Sur la résiliation judiciaire du contrat de travail,

- infirmer le jugement en ce qu'il a jugé que la remise de documents de fin de contrat avait emporté la rupture du contrat de travail et qu'en conséquence, la demande de résiliation judiciaire était sans objet,

Statuant à nouveau,

- constater qu'aucune rupture n'est régulièrement intervenue à l'initiative de l'employeur le 2 janvier 2018,

- constater que le défaut de fourniture de travail constitue un manquement grave aux obligations de l'employeur empêchant la poursuite des relations de travail,

- constater que la société AMCF PORTAGE a manqué à son obligation de loyauté,

- la condamner au paiement de la somme de 5 000 euros à titre de dommage-intérêts,

- prononcer la résiliation judiciaire du contrat de travail aux torts de la société AMCF PORTAGE,

- juger que cette résiliation judiciaire produit les effets d'un licenciement sans cause réelle et sérieuse,

- condamner la société AMCF PORTAGE au paiement des sommes suivantes :

- 18 767 euros nets à titre de dommage-intérêts pour licenciement abusif, somme à actualiser à la date du prononcé de la résiliation judiciaire,

- 11 260 euros bruts à titre d'indemnité compensatrice de préavis, outre 1 126 euros bruts au titre des congés payés y afférents, somme à actualiser à la date du prononcé de la résiliation judiciaire,

- 8 958,06 euros nets à titre d'indemnité de licenciement, somme à actualiser à la date de résiliation judiciaire du contrat,

A titre subsidiaire, si la cour estimait devoir retenir la date de rupture au 2 janvier 2018, 

- constater que la rupture s'analyse en un licenciement sans cause réelle ni sérieuse,

- condamner la société AMCF PORTAGE au paiement de :

- 18 767 euros nets à titre de dommage-intérêts pour licenciement abusif,

- 11 260 euros bruts à titre d'indemnité compensatrice de préavis, outre 1 126 euros bruts au titre des congés payés y afférents, somme à actualiser à la date de la résiliation judiciaire du contrat,

- 3 346,61 euros nets à titre d'indemnité de licenciement

En toute hypothèse,

- ordonner la remise des bulletins de salaires et des documents de fin de contrat rectifiés sous astreinte de 50 euros par jour de retard à compter du prononcé de l'arrêt,

- condamner la société AMCF PORTAGE au paiement de la somme de 2 500 euros au titre de la première instance et 2 500 euros au titre de la procédure d'appel sur le fondement de l'article 700 du code de procédure civile et la condamner aux dépens.
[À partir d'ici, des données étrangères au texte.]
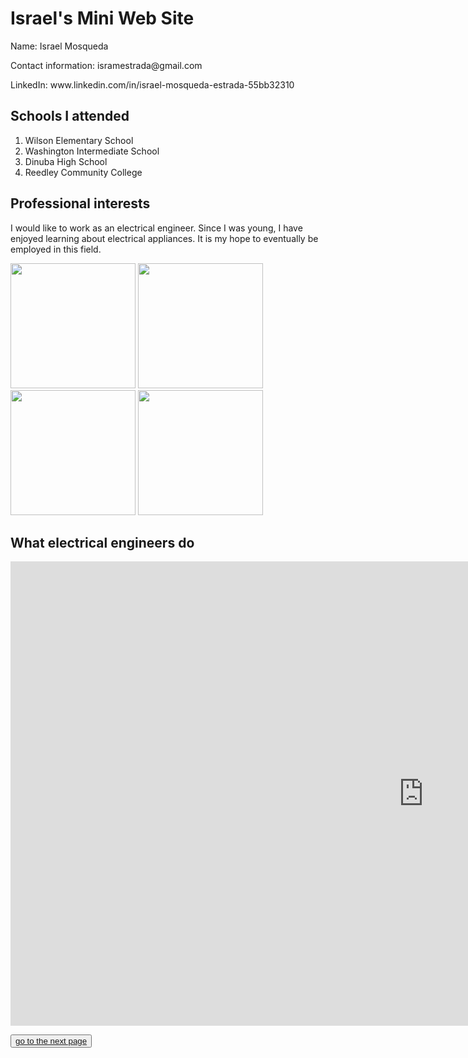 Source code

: <h1> Israel's Mini Web Site</h1>

<p> Name: Israel Mosqueda </p>
<p> Contact information: isramestrada@gmail.com </p>
<p> LinkedIn: www.linkedin.com/in/israel-mosqueda-estrada-55bb32310 </p>
  
<h2>Schools I attended</h2>
<ol>
  <li>Wilson Elementary School</li>
  <li>Washington Intermediate School</li>
  <li>Dinuba High School</li>
  <li>Reedley Community College</li>
</ol>

<h2> Professional interests</h2>
<P> I would like to work as an electrical engineer. Since I was young, I have enjoyed learning about electrical appliances. It is my hope to eventually be employed in this field.</P>

<img src = https://blogs.stthom.edu/wp-content/uploads/2022/08/BeYourBold_Blog_Engineering-1024x684.jpg 
height = "200"
width = "200" > <img src = https://ee.nd.edu/wp-content/uploads/sites/8/2020/09/grant.jpg
height = "200"
width = "200" > <img src = https://cdn.prod.website-files.com/65bb5225fbae5bbd7dd3b44f/66444b6e79c2aad62c518bc8_Electrical-16X9.jpeg height = "200" width = "200" > <img src = https://images.ctfassets.net/mviowpldu823/4gLCSuTjAT0rtOlCcw6vbq/2ce7a47cd0f5ed13413e81160296f29c/ECE_header.jpg height = "200" width = "200" > 

<h2> What electrical engineers do </h2>
<iframe width="1321" height="743" src="https://www.youtube.com/embed/E_Iy34hFITE" title="Electrical and Electronic Engineering Technologists and Technician Career Video" frameborder="0" allow="accelerometer; autoplay; clipboard-write; encrypted-media; gyroscope; picture-in-picture; web-share" referrerpolicy="strict-origin-when-cross-origin" allowfullscreen></iframe>

<button> <a href ="isramestrada.github.io
/secondpage" > go to the next page <a/> </button>
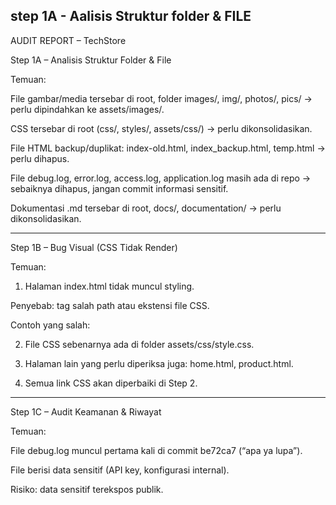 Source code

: ## step 1A - Aalisis Struktur folder & FILE 

AUDIT REPORT – TechStore

Step 1A – Analisis Struktur Folder & File

Temuan:

File gambar/media tersebar di root, folder images/, img/, photos/, pics/ → perlu dipindahkan ke assets/images/.

CSS tersebar di root (css/, styles/, assets/css/) → perlu dikonsolidasikan.

File HTML backup/duplikat: index-old.html, index_backup.html, temp.html → perlu dihapus.

File debug.log, error.log, access.log, application.log masih ada di repo → sebaiknya dihapus, jangan commit informasi sensitif.

Dokumentasi .md tersebar di root, docs/, documentation/ → perlu dikonsolidasikan.



---

Step 1B – Bug Visual (CSS Tidak Render)

Temuan:

1. Halaman index.html tidak muncul styling.

Penyebab: tag <link> salah path atau ekstensi file CSS.

Contoh yang salah:

<link rel="stylesheet" href="style.sss">



2. File CSS sebenarnya ada di folder assets/css/style.css.


3. Halaman lain yang perlu diperiksa juga: home.html, product.html.


4. Semua link CSS akan diperbaiki di Step 2.




---

Step 1C – Audit Keamanan & Riwayat

Temuan:

File debug.log muncul pertama kali di commit be72ca7 (“apa ya lupa”).

File berisi data sensitif (API key, konfigurasi internal).

Risiko: data sensitif terekspos publik.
Au soutien de ses prétentions, M. [O] [W] expose que :

Sur la requalification de la relation de travail en contrat de travail à durée indéterminée et à temps plein,

- le dernier contrat de travail signé entre les parties avait pour terme le 31 décembre 2016. À partir du 1er janvier 2017, le contrat de travail s'est poursuivi au-delà de ce terme, et ce en l'absence de tout autre contrat écrit contrairement à ce qui est prévu dans le cadre des dispositions particulières du portage salarial. Dès lors, la relation de travail doit être requalifiée à durée indéterminée et à temps complet.

- l'avenant antidaté qui lui a été adressé au mois de février 2018 et comportant un terme nouveau au 2 janvier 2018 est inopérant. En outre, l'employeur ne pouvait plus avoir recours à un nouveau contrat à durée déterminée, la durée maximale de 18 mois étant déjà atteinte.

- avant le 31 décembre 2016, les conditions d'exécution du contrat démontrent que la durée maximale légale autorisée a été dépassée de sorte que la relation de travail à temps partiel doit être requalifiée à temps complet.

- l'ensemble de ces irrégularités lui donne droit à un rappel de salaire pour la période antérieure au 31 décembre 2016 au titre de la requalification de son contrat à temps partiel en temps plein compte tenu du dépassement de la durée légale du travail, à un rappel de salaire depuis le 1er janvier 2017 au titre de l'existence d'un CDI à temps complet, et au versement des salaires non payés depuis le 2 janvier 2018, date à laquelle la société AMCF PORTAGE a cessé de lui fournir du travail sans motif.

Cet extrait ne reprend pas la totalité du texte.